Title: Mixing and formation of layers by internal wave forcing Show Chinese title

Title: 内部波强迫下的混合与层状结构形成

Abstract: The energy pathways from propagating internal waves to the scales of irreversible mixing in the ocean are not fully described. In the ocean interior, the triadic resonant instability is an intrinsic destabilization process that may enhance the energy cascade away from topographies. The present study focuses on the integrated impact of mixing processes induced by a propagative normal mode-1 over long term experiments in an idealised setup. The internal wave dynamics and the evolution of the density profile are followed using the light attenuation technique. Diagnostics of the turbulent diffusivity $K_{T}$ and background potential energy $BPE$ are provided. Mixing effects result in a partially mixed layer colocated with the region of maximum shear induced by the forcing normal mode. The maximum measured turbulent diffusivity is 250 times larger than the molecular value, showing that diapycnal mixing is largely enhanced by small scale turbulent processes. Intermittency and reversible energy transfers are discussed to bridge the gap between the present diagnostic and the larger values measured in Dossmann et al, Experiments in Fluids, 57(8), 132 (2016).
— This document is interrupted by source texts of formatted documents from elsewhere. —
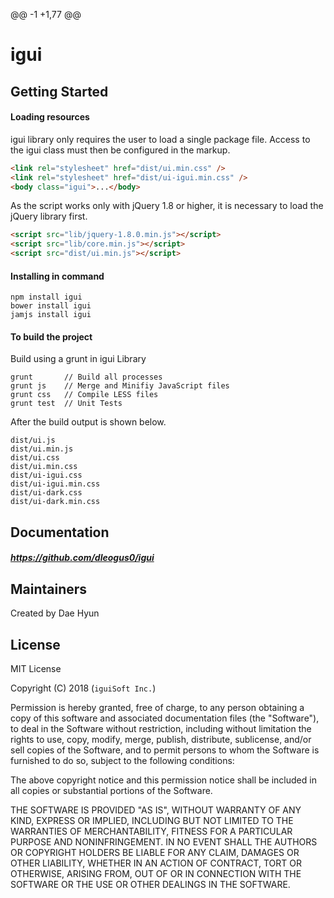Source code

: @@ -1 +1,77 @@
# igui
## Getting Started

#### Loading resources
igui library only requires the user to load a single package file.
Access to the igui class must then be configured in the markup.
```html
<link rel="stylesheet" href="dist/ui.min.css" />
<link rel="stylesheet" href="dist/ui-igui.min.css" />
<body class="igui">...</body>
```

As the script works only with jQuery 1.8 or higher, it is necessary to load the jQuery library first.
```html
<script src="lib/jquery-1.8.0.min.js"></script>
<script src="lib/core.min.js"></script>
<script src="dist/ui.min.js"></script>
```

#### Installing in command
```
npm install igui
bower install igui
jamjs install igui
```

#### To build the project
Build using a grunt in igui Library
```
grunt       // Build all processes
grunt js    // Merge and Minifiy JavaScript files
grunt css   // Compile LESS files
grunt test  // Unit Tests
```
After the build output is shown below.
```
dist/ui.js
dist/ui.min.js
dist/ui.css
dist/ui.min.css
dist/ui-igui.css
dist/ui-igui.min.css
dist/ui-dark.css
dist/ui-dark.min.css
```

## Documentation

##### https://github.com/dleogus0/igui


## Maintainers

Created by Dae Hyun

## License

MIT License 

Copyright (C) 2018 (```iguiSoft Inc.```)

Permission is hereby granted, free of charge, to any person obtaining a copy
of this software and associated documentation files (the "Software"), to deal
in the Software without restriction, including without limitation the rights
to use, copy, modify, merge, publish, distribute, sublicense, and/or sell
copies of the Software, and to permit persons to whom the Software is
furnished to do so, subject to the following conditions:

The above copyright notice and this permission notice shall be included in
all copies or substantial portions of the Software.

THE SOFTWARE IS PROVIDED "AS IS", WITHOUT WARRANTY OF ANY KIND, EXPRESS OR
IMPLIED, INCLUDING BUT NOT LIMITED TO THE WARRANTIES OF MERCHANTABILITY,
FITNESS FOR A PARTICULAR PURPOSE AND NONINFRINGEMENT. IN NO EVENT SHALL THE
AUTHORS OR COPYRIGHT HOLDERS BE LIABLE FOR ANY CLAIM, DAMAGES OR OTHER
LIABILITY, WHETHER IN AN ACTION OF CONTRACT, TORT OR OTHERWISE, ARISING FROM,
OUT OF OR IN CONNECTION WITH THE SOFTWARE OR THE USE OR OTHER DEALINGS IN
THE SOFTWARE.
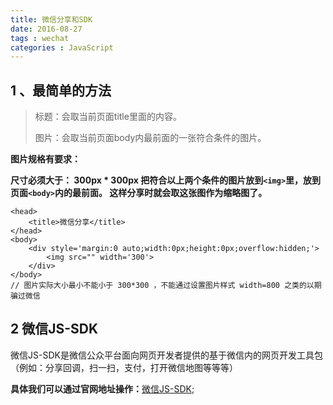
 ```yaml
---
title: 微信分享和SDK
date: 2016-08-27
tags : wechat
categories : JavaScript
---
```


## 1 、最简单的方法

> 标题：会取当前页面title里面的内容。
> 
> 图片：会取当前页面body内最前面的一张符合条件的图片。

**图片规格有要求：**

**尺寸必须大于： 300px * 300px
把符合以上两个条件的图片放到`<img>`里，放到页面`<body>`内的最前面。
这样分享时就会取这张图作为缩略图了。**

```
<head>
    <title>微信分享</title>
</head>
<body>
	<div style='margin:0 auto;width:0px;height:0px;overflow:hidden;'>
		<img src="" width='300'>
	</div>
</body>
// 图片实际大小最小不能小于 300*300 ，不能通过设置图片样式 width=800 之类的以期骗过微信
```

## 2 微信JS-SDK

微信JS-SDK是微信公众平台面向网页开发者提供的基于微信内的网页开发工具包（例如：分享回调，扫一扫，支付，打开微信地图等等等）

**具体我们可以通过官网地址操作：**[微信JS-SDK](https://mp.weixin.qq.com/wiki/7/aaa137b55fb2e0456bf8dd9148dd613f.html "微信JS-SDK"); 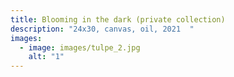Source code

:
 ```yaml
---
title: Blooming in the dark (private collection)
description: "24x30, canvas, oil, 2021  "
images:
  - image: images/tulpe_2.jpg
    alt: "1"
---
```

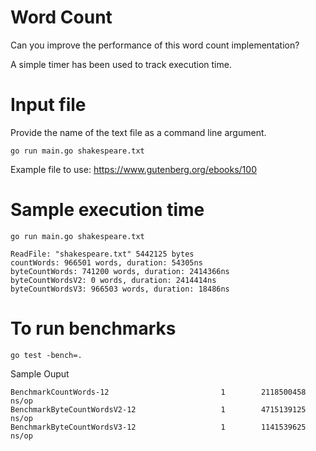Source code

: # Word Count

Can you improve the performance of this word count implementation?  

A simple timer has been used to track execution time.  

# Input file

Provide the name of the text file as a command line argument.

`go run main.go shakespeare.txt`  

Example file to use:
https://www.gutenberg.org/ebooks/100


# Sample execution time

`go run main.go shakespeare.txt`

```
ReadFile: "shakespeare.txt" 5442125 bytes
countWords: 966501 words, duration: 54305ns
byteCountWords: 741200 words, duration: 2414366ns
byteCountWordsV2: 0 words, duration: 2414414ns
byteCountWordsV3: 966503 words, duration: 18486ns
```

# To run benchmarks

`go test -bench=.`  

Sample Ouput  

```
BenchmarkCountWords-12                         1        2118500458 ns/op
BenchmarkByteCountWordsV2-12                   1        4715139125 ns/op
BenchmarkByteCountWordsV3-12                   1        1141539625 ns/op
```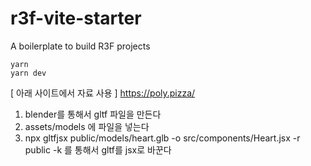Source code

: # r3f-vite-starter

A boilerplate to build R3F projects

```
yarn
yarn dev
```

[ 아래 사이트에서 자료 사용 ]
https://poly.pizza/

1. blender를 통해서 gltf 파일을 만든다
2. assets/models 에 파일을 넣는다
3. npx gltfjsx public/models/heart.glb -o src/components/Heart.jsx -r public -k 를 통해서 gltf를 jsx로 바꾼다
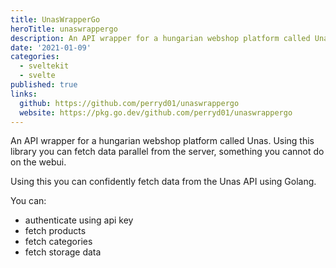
```yaml
---
title: UnasWrapperGo
heroTitle: unaswrappergo
description: An API wrapper for a hungarian webshop platform called Unas. Using this library you can fetch data parallel from the server, something you cannot do on the webui.
date: '2021-01-09'
categories:
  - sveltekit
  - svelte
published: true
links:
  github: https://github.com/perryd01/unaswrappergo
  website: https://pkg.go.dev/github.com/perryd01/unaswrappergo
---
```


An API wrapper for a hungarian webshop platform called Unas. Using this library you can fetch data parallel from the server, something you cannot do on the webui.

Using this you can confidently fetch data from the Unas API using Golang.

You can:

- authenticate using api key
- fetch products
- fetch categories
- fetch storage data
The mixing efficiency $\eta$ is assessed by relating the $BPE$ growth to the linearized $KE$ input. One finds a value of $\Gamma=12-19\%$ larger than the mixing efficiency in the case of breaking interfacial wave. After several hours of forcing, the development of staircases in the density profile is observed. This mechanism has been previously observed in experiments with weak homogeneous turbulence and explained by argument. The present experiments suggest that internal wave forcing could also induce the formation of density interfaces in the ocean. Show Chinese abstract

Abstract: 能量路径从传播的内波到海洋中不可逆混合的尺度尚未完全描述。 在海洋内部，三重共振不稳定性是一种内在的失稳过程，可能会增强远离地形的能量级联。 本研究关注在理想化设置中长期实验中由传播的正常模态-1引起的混合过程的综合影响。 使用光衰减技术跟踪内波动力学和密度剖面的演变。 提供了湍流扩散率$K_{T}$和背景位能$BPE$的诊断结果。 混合效应导致与由强迫正常模态引起的最大剪切区域共存的部分混合层。 测得的最大湍流扩散率是分子值的250倍，表明由小尺度湍流过程大大增强了垂向混合。 讨论了间歇性和可逆能量传递，以弥合目前的诊断结果与Dossmann等人在《流体中的实验》（Fluids, 57(8), 132 (2016)）中测得的较大值之间的差距。 通过将$BPE$的增长与线性化的$KE$输入相关联来评估混合效率$\eta$。 发现一个比破折界面波情况下的混合效率更大的$\Gamma=12-19\%$值。 在数小时的强迫作用后，观察到密度剖面中阶梯结构的发展。 这种机制之前在弱均匀湍流实验中被观察到，并通过论点进行了解释。 目前的实验表明，内波强迫也可能在海洋中诱导密度界面的形成。